Saved data entries

______________________________

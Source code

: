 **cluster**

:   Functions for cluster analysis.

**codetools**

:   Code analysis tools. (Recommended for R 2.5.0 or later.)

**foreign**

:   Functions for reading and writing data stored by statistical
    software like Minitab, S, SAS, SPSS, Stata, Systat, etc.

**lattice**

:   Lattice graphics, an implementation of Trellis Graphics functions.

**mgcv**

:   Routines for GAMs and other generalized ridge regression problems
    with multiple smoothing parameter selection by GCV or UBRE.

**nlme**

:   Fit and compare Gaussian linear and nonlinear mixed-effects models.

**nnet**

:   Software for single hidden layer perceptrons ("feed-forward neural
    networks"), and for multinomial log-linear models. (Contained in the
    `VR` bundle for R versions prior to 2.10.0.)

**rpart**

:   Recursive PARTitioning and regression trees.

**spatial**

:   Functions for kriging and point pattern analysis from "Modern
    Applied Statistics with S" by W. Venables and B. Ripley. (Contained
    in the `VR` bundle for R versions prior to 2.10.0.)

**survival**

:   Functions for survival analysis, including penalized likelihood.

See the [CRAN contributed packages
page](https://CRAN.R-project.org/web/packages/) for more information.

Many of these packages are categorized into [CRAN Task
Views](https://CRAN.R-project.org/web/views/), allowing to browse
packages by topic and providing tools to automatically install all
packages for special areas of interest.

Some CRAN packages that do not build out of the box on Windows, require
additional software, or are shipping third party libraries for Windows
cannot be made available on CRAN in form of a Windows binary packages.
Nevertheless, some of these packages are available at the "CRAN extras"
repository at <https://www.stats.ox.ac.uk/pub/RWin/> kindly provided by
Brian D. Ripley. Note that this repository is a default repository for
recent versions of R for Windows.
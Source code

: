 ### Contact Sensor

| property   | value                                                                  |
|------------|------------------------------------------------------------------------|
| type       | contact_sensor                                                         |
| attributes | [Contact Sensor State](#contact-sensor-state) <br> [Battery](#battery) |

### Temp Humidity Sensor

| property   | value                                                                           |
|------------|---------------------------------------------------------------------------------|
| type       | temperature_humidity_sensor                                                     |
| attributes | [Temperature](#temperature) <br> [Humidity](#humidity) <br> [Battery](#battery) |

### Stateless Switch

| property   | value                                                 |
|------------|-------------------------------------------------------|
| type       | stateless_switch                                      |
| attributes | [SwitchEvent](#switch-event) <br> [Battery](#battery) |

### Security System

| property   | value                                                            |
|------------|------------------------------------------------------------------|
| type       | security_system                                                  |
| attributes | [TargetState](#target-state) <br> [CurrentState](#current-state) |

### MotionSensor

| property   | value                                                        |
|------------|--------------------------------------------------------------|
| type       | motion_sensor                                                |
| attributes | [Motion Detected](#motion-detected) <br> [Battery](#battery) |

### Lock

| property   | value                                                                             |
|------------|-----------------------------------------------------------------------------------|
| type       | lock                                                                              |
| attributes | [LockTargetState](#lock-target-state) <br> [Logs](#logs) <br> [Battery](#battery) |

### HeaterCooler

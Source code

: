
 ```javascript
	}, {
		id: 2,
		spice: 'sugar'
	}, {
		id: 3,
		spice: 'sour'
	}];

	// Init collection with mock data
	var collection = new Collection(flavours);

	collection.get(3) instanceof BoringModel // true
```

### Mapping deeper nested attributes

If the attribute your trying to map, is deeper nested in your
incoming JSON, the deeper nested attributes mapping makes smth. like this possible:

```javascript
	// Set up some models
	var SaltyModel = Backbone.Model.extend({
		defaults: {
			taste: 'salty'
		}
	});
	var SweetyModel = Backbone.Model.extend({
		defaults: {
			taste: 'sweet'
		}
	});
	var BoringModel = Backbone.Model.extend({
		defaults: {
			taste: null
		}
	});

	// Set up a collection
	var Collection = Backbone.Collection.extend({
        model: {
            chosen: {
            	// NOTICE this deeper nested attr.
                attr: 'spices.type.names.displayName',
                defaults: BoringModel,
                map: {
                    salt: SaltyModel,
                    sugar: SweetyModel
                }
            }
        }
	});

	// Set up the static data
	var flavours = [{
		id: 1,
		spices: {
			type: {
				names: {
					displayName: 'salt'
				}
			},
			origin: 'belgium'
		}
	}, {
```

______________________________

#### Your objective
From the records above, copy only the lines starting with the line that holds "stored by statistical" and going on through the line that holds "ridge regression problems", exactly as written.

#### Solution to this problem
:   Functions for reading and writing data stored by statistical
    software like Minitab, S, SAS, SPSS, Stata, Systat, etc.

**lattice**

:   Lattice graphics, an implementation of Trellis Graphics functions.

**mgcv**

:   Routines for GAMs and other generalized ridge regression problems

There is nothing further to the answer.